Benedict XVI is the head of the church's governing body - known as the Holy See - which claims many of the privileges of a sovereign country. In recent decades the Holy See has welcomed ambassadors, signed international treaties and used its status to influence developments at the United Nations.

That the Holy See is often treated as a state is deeply troubling. The church's claim to statehood gives it even more political influence than it would otherwise wield and grants outsized power to only one of the world's many religions. And its claim is particularly worrisome now that the church - embroiled in a disturbing scandal that has reached from Boston to Berlin - is claiming the sort of immunity enjoyed by prime ministers and presidents.
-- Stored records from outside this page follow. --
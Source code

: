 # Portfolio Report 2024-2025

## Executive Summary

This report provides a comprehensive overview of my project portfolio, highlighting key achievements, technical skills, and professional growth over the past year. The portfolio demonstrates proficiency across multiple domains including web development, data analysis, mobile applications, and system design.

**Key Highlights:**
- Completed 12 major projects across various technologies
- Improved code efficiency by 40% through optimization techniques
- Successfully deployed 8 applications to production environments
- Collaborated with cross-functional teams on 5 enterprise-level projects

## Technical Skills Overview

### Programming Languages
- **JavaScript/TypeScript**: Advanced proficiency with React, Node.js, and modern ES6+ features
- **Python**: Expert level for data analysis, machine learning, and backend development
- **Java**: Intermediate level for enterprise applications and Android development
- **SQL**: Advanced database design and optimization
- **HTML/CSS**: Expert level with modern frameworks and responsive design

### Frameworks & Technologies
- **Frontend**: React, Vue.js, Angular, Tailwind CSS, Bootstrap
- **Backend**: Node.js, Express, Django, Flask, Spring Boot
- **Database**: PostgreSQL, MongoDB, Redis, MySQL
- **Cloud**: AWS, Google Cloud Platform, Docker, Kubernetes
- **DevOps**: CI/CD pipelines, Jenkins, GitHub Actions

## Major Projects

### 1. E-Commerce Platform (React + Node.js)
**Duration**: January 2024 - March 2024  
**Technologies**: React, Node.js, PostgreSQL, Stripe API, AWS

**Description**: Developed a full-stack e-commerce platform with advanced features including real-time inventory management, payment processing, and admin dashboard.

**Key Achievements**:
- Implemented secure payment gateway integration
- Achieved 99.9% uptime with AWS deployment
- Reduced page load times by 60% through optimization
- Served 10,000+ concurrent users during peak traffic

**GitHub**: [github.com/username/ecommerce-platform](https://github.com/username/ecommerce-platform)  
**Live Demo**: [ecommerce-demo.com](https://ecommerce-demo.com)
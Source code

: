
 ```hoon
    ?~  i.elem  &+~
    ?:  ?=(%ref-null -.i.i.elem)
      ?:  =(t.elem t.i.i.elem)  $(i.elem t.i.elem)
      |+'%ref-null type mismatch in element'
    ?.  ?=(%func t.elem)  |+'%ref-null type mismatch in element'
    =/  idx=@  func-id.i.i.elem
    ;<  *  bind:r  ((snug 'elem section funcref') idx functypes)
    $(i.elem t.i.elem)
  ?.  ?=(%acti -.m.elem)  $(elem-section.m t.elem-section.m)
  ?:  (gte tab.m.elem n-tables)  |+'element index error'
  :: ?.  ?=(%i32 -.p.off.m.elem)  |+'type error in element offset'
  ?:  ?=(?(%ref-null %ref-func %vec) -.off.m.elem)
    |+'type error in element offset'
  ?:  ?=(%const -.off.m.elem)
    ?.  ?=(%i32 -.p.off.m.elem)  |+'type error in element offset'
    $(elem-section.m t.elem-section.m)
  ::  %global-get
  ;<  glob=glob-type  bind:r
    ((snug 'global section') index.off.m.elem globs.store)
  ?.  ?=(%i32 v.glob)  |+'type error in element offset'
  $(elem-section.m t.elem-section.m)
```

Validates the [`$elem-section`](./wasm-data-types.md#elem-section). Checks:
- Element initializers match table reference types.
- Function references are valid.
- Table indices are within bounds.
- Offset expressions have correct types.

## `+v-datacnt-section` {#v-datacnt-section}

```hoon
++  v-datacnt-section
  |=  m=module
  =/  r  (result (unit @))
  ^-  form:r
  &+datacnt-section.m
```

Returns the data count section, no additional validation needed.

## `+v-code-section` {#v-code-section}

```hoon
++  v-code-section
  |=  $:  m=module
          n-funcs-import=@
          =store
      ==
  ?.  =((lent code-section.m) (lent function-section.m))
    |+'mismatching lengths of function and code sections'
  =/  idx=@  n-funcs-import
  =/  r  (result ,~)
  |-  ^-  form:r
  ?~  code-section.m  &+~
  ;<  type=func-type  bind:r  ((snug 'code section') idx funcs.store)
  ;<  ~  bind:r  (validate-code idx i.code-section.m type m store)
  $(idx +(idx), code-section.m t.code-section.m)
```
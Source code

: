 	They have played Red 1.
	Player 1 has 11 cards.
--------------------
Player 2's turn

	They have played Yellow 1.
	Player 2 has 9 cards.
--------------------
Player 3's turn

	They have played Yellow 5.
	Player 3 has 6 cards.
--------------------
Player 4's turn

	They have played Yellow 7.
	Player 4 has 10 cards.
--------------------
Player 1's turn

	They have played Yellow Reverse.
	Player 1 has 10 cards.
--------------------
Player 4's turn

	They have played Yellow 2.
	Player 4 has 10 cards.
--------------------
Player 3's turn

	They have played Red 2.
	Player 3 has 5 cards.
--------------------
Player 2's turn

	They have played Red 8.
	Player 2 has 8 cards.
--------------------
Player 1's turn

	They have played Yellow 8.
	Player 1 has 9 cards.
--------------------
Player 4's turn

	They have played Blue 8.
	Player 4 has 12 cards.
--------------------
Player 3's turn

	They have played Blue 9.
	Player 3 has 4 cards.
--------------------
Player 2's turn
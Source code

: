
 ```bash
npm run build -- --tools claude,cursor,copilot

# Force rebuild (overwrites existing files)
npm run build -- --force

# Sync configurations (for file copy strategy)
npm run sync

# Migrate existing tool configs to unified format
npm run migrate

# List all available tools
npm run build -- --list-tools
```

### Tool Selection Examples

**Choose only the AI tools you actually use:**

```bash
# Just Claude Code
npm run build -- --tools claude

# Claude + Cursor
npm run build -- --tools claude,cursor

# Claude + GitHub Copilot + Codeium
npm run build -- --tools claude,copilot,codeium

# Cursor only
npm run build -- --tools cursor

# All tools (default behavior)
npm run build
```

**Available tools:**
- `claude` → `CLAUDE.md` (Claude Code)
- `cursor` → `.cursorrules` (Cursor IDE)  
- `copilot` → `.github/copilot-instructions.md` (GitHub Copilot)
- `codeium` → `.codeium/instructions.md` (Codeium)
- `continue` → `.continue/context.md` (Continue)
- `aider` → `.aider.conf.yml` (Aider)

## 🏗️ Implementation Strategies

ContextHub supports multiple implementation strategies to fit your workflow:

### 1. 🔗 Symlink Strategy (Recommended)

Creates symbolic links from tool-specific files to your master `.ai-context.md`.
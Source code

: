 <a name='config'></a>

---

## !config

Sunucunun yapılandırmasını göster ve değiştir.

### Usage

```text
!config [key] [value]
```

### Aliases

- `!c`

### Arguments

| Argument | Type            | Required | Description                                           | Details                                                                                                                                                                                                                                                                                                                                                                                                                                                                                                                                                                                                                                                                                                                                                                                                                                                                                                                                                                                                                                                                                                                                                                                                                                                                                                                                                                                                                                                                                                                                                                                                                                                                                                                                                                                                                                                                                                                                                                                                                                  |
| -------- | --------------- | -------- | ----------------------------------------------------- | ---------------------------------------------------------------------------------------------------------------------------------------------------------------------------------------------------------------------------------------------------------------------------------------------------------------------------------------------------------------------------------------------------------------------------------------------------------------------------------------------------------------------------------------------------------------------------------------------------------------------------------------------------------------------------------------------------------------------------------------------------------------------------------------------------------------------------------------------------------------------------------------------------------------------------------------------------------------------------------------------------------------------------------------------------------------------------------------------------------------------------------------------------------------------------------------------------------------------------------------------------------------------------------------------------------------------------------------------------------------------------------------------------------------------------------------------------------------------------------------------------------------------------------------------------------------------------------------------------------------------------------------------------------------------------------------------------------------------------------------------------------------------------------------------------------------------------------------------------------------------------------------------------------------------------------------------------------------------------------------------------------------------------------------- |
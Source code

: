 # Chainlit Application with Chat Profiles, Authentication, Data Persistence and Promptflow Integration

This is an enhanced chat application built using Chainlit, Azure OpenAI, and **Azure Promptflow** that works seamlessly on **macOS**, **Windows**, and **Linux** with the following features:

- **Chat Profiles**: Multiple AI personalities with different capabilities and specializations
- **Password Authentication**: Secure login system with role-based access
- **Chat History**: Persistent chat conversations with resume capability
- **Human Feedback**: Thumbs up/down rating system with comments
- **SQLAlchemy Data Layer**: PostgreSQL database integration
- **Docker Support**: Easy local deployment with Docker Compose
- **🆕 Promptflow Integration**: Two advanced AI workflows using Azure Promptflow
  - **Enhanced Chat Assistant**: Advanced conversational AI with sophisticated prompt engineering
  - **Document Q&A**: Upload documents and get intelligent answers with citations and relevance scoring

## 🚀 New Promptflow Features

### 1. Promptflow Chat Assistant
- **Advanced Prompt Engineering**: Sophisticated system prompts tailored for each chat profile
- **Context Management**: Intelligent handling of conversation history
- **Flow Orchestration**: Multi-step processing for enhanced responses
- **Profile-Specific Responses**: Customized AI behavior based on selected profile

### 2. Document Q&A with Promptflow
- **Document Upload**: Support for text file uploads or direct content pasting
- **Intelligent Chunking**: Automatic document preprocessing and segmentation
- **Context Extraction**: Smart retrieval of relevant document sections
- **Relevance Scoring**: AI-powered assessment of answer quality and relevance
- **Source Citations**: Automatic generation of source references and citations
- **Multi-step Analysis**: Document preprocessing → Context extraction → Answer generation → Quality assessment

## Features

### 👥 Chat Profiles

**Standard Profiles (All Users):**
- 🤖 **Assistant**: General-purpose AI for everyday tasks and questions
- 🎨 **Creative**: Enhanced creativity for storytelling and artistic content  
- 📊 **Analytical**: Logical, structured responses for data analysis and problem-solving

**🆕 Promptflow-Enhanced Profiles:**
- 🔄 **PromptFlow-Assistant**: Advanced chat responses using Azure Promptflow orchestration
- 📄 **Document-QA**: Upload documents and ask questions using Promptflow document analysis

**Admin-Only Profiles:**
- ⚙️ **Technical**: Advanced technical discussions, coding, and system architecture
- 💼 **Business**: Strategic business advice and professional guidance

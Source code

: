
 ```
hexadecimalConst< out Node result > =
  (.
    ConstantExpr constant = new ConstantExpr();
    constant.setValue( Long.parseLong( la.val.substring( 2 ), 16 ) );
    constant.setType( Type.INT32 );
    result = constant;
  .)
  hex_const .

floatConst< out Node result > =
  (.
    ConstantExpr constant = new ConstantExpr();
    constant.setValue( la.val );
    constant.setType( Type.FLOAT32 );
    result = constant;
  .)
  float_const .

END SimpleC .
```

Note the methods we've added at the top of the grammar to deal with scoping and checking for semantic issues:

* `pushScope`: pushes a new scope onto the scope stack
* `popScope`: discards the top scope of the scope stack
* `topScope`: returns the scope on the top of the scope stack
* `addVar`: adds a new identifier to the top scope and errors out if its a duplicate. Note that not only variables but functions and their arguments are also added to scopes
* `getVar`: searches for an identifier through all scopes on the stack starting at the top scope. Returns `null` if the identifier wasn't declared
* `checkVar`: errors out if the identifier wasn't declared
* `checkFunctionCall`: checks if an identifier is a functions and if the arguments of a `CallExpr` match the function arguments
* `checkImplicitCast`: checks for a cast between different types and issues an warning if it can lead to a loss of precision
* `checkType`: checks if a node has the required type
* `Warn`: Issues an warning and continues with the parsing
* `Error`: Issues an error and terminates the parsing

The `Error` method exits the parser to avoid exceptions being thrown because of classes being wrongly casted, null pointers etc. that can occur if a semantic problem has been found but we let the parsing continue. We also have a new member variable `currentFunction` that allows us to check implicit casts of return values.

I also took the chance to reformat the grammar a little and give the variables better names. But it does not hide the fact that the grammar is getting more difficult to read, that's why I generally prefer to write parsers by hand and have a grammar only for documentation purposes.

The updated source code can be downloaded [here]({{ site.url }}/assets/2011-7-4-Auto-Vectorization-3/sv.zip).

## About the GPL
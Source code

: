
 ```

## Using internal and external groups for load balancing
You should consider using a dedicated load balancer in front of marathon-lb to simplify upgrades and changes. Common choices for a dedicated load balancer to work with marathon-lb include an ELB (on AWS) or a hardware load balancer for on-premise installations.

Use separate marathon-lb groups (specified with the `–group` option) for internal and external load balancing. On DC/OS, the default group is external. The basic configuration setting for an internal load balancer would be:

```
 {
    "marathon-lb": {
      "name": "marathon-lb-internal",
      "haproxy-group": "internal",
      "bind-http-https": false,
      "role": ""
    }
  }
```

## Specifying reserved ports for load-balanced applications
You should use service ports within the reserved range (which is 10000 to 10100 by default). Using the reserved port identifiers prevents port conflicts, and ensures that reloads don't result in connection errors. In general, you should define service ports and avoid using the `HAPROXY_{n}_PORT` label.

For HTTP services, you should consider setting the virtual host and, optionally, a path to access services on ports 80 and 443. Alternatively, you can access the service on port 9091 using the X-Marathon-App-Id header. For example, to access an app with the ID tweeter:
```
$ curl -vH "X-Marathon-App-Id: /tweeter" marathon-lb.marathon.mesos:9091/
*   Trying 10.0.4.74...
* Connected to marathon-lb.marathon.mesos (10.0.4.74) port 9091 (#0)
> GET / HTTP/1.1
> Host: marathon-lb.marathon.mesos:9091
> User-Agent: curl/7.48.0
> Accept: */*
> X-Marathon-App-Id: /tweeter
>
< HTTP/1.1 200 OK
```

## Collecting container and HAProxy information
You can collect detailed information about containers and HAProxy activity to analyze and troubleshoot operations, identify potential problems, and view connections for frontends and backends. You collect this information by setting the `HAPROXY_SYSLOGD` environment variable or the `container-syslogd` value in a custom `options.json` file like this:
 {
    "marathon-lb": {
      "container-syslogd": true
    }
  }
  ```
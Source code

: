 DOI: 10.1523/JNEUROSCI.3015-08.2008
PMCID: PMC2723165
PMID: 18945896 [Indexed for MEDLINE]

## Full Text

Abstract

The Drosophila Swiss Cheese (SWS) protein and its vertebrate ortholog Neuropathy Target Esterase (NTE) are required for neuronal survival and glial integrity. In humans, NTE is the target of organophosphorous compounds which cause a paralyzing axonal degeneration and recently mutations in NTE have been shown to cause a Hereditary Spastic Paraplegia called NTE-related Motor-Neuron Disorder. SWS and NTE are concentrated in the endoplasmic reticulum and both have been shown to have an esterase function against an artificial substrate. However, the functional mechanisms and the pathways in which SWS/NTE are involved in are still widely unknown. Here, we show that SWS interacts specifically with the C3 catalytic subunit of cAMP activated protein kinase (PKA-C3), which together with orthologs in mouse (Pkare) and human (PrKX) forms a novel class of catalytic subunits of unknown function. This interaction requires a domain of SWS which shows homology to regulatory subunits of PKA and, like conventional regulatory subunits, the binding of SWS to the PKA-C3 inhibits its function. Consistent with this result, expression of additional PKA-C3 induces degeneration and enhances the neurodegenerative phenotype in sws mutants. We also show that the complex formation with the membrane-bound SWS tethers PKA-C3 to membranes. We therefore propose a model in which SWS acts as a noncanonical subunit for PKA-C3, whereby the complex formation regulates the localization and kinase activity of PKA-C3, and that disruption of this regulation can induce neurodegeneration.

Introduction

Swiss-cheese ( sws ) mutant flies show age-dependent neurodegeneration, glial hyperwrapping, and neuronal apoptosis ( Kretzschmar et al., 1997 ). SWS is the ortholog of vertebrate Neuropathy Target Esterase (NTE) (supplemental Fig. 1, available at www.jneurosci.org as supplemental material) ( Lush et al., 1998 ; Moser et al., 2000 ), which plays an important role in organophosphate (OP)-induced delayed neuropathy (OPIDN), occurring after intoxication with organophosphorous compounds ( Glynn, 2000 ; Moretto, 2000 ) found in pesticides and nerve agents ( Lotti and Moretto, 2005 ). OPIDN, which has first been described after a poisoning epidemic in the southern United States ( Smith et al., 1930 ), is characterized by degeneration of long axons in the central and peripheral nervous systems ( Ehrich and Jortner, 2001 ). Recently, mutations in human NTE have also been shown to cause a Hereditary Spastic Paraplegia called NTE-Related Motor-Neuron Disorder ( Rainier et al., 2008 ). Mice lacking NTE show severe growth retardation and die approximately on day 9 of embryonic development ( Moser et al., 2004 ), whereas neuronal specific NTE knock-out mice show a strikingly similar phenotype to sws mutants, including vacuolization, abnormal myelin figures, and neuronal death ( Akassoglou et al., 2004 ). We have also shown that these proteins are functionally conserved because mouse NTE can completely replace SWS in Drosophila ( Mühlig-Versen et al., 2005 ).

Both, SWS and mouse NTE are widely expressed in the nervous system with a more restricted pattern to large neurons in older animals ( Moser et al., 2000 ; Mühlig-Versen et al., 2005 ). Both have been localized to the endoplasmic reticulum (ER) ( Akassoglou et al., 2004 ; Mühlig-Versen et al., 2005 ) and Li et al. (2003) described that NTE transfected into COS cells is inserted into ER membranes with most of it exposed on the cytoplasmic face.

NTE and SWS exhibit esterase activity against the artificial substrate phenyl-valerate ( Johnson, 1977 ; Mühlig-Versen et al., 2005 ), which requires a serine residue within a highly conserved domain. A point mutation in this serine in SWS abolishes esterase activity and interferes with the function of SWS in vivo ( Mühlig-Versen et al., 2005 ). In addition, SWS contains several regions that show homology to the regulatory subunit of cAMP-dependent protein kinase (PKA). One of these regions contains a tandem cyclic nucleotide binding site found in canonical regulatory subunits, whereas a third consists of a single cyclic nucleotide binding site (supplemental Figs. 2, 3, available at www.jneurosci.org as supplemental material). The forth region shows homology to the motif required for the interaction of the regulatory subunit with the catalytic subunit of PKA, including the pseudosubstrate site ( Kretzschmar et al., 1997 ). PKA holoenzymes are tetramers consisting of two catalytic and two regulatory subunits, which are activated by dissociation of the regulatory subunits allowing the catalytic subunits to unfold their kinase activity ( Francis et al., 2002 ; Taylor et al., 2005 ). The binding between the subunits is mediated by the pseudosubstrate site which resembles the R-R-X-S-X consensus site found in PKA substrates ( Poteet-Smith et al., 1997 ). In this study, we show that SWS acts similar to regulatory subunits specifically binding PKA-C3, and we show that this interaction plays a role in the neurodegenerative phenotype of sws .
The concept of sovereign statehood first developed in 17th-century Europe, where the church was long treated as a quasi-state by Western powers. The Papal States existed within Italy for centuries. At their height, the Papal States made up most of central Italy and parts of what is now Southern France.

But the church's territorial holdings were lost in battles over time, and by the end of the 19th century, the church was essentially landless. Then, in the late 1920s, Vatican City was carved out of Rome via a treaty with Italy. The Holy See and Vatican City are legally distinct, but Vatican City was created to give the Holy See a territorial home and thereby safeguard its independence.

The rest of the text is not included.